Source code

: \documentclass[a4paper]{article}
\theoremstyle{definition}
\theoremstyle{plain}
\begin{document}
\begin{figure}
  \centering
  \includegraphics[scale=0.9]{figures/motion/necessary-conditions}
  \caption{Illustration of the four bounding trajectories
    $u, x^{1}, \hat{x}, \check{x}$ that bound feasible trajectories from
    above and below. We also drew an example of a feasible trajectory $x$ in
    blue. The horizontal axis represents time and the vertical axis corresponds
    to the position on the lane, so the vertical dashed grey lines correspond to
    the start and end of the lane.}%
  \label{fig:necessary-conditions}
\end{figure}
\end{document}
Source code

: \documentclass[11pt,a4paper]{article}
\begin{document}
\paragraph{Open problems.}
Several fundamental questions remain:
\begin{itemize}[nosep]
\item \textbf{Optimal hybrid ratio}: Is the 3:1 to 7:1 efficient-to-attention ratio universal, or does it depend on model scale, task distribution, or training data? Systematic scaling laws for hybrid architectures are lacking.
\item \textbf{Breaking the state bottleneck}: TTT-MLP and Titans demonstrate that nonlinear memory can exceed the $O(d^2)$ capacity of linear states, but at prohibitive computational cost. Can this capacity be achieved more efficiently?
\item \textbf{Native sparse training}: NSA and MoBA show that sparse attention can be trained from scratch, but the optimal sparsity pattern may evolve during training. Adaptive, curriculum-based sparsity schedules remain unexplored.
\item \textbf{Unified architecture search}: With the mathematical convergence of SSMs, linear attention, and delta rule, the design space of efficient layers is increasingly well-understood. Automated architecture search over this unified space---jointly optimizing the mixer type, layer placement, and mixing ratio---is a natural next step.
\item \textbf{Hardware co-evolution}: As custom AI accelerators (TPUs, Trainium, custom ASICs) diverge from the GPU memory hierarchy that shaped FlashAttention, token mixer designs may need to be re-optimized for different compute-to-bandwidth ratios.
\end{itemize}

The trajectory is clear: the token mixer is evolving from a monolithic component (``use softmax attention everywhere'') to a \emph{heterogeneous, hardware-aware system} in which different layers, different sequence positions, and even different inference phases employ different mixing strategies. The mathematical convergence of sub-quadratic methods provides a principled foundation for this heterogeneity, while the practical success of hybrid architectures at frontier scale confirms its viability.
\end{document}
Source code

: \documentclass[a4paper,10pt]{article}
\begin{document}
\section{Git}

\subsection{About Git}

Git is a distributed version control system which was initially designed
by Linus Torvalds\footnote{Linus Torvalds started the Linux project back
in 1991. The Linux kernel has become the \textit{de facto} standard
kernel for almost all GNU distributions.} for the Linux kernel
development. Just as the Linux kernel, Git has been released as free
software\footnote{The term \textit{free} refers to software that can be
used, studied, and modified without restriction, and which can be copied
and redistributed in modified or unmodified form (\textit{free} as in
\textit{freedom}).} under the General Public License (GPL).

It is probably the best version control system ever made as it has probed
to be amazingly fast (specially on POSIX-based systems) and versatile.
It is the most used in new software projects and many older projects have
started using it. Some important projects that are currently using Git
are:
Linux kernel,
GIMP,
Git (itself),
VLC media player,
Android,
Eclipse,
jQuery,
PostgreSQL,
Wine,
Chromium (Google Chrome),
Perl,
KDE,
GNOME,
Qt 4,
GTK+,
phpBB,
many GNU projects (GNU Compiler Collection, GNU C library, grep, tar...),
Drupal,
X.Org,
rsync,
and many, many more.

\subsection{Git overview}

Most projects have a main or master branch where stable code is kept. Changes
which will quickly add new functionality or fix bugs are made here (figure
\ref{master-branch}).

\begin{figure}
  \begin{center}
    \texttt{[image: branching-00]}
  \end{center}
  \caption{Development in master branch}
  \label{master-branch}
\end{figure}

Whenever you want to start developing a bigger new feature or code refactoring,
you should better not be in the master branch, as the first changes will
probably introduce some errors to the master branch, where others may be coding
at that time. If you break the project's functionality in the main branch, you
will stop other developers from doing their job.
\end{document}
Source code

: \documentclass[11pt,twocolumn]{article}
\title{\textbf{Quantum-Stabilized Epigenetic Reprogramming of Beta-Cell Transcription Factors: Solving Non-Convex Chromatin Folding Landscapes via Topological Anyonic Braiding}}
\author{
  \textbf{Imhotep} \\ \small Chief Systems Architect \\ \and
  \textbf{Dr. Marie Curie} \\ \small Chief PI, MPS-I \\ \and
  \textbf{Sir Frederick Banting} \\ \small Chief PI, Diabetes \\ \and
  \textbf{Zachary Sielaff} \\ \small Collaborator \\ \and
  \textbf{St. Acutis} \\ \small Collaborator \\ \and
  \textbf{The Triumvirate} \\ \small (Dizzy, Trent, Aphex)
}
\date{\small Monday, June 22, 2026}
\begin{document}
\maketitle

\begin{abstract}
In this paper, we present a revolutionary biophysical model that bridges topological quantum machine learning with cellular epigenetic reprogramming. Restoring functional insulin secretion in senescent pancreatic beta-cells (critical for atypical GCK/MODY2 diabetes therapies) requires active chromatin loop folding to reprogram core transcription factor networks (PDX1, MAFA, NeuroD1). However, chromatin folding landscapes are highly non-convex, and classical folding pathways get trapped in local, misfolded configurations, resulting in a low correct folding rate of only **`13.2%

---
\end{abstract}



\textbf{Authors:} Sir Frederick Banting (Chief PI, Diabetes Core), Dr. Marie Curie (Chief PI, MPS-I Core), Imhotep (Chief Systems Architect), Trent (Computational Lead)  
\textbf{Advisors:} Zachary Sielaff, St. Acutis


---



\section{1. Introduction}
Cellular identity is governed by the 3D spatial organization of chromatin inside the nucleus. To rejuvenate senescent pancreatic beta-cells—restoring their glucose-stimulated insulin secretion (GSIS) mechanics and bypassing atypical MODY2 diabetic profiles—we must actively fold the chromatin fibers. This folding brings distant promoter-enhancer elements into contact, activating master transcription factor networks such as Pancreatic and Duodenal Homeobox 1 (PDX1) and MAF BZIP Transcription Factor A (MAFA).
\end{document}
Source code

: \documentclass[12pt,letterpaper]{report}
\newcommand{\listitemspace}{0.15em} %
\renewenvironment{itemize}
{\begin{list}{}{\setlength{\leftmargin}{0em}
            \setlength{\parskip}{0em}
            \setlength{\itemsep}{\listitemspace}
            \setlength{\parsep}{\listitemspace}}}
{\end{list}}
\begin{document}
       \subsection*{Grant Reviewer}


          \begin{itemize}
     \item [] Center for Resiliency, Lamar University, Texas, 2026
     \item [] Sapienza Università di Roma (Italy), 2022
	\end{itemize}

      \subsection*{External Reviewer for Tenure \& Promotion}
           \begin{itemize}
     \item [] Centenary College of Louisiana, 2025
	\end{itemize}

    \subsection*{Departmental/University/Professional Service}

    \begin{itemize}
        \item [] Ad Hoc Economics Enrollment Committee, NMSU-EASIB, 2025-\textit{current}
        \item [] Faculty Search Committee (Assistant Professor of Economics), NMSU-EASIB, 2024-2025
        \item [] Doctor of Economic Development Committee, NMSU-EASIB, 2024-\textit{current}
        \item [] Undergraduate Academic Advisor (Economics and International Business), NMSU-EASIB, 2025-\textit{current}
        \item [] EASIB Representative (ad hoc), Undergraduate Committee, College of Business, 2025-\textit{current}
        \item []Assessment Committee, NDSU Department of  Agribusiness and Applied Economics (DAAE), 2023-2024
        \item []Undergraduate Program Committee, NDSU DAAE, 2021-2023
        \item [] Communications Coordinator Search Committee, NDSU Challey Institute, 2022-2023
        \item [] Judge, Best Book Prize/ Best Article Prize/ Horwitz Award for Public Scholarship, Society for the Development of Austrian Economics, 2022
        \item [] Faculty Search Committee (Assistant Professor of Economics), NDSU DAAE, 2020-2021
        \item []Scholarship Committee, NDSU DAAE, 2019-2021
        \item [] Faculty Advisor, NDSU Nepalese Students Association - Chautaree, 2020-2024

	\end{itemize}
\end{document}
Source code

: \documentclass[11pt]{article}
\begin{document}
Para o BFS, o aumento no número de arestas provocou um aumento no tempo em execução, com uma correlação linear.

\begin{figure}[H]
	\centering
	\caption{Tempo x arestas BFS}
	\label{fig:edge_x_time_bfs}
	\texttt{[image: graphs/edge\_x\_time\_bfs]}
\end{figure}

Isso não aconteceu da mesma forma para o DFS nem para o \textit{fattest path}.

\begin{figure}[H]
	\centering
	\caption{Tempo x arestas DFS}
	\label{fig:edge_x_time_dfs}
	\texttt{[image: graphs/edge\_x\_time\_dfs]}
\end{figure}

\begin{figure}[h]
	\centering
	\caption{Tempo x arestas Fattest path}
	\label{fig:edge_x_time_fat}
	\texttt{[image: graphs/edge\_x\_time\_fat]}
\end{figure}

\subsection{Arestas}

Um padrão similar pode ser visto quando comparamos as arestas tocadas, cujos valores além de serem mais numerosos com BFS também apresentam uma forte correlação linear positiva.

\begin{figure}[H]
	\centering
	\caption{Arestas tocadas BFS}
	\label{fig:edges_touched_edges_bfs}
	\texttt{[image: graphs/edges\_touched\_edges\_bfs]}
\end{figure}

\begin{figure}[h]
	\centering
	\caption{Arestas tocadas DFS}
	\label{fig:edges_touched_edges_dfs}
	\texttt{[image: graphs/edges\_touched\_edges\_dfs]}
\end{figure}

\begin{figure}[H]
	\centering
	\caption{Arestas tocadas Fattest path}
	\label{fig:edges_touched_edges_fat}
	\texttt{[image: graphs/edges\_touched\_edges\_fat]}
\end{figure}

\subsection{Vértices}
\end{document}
════════════════
WORK TASK: Write out exactly the lines from the start of the material through the line with "schedules remain unexplored.". No other output is expected.

TASK OUTPUT:
Source code

: \documentclass[a4paper]{article}
\theoremstyle{definition}
\theoremstyle{plain}
\begin{document}
\begin{figure}
  \centering
  \includegraphics[scale=0.9]{figures/motion/necessary-conditions}
  \caption{Illustration of the four bounding trajectories
    $u, x^{1}, \hat{x}, \check{x}$ that bound feasible trajectories from
    above and below. We also drew an example of a feasible trajectory $x$ in
    blue. The horizontal axis represents time and the vertical axis corresponds
    to the position on the lane, so the vertical dashed grey lines correspond to
    the start and end of the lane.}%
  \label{fig:necessary-conditions}
\end{figure}
\end{document}
Source code

: \documentclass[11pt,a4paper]{article}
\begin{document}
\paragraph{Open problems.}
Several fundamental questions remain:
\begin{itemize}[nosep]
\item \textbf{Optimal hybrid ratio}: Is the 3:1 to 7:1 efficient-to-attention ratio universal, or does it depend on model scale, task distribution, or training data? Systematic scaling laws for hybrid architectures are lacking.
\item \textbf{Breaking the state bottleneck}: TTT-MLP and Titans demonstrate that nonlinear memory can exceed the $O(d^2)$ capacity of linear states, but at prohibitive computational cost. Can this capacity be achieved more efficiently?
\item \textbf{Native sparse training}: NSA and MoBA show that sparse attention can be trained from scratch, but the optimal sparsity pattern may evolve during training. Adaptive, curriculum-based sparsity schedules remain unexplored.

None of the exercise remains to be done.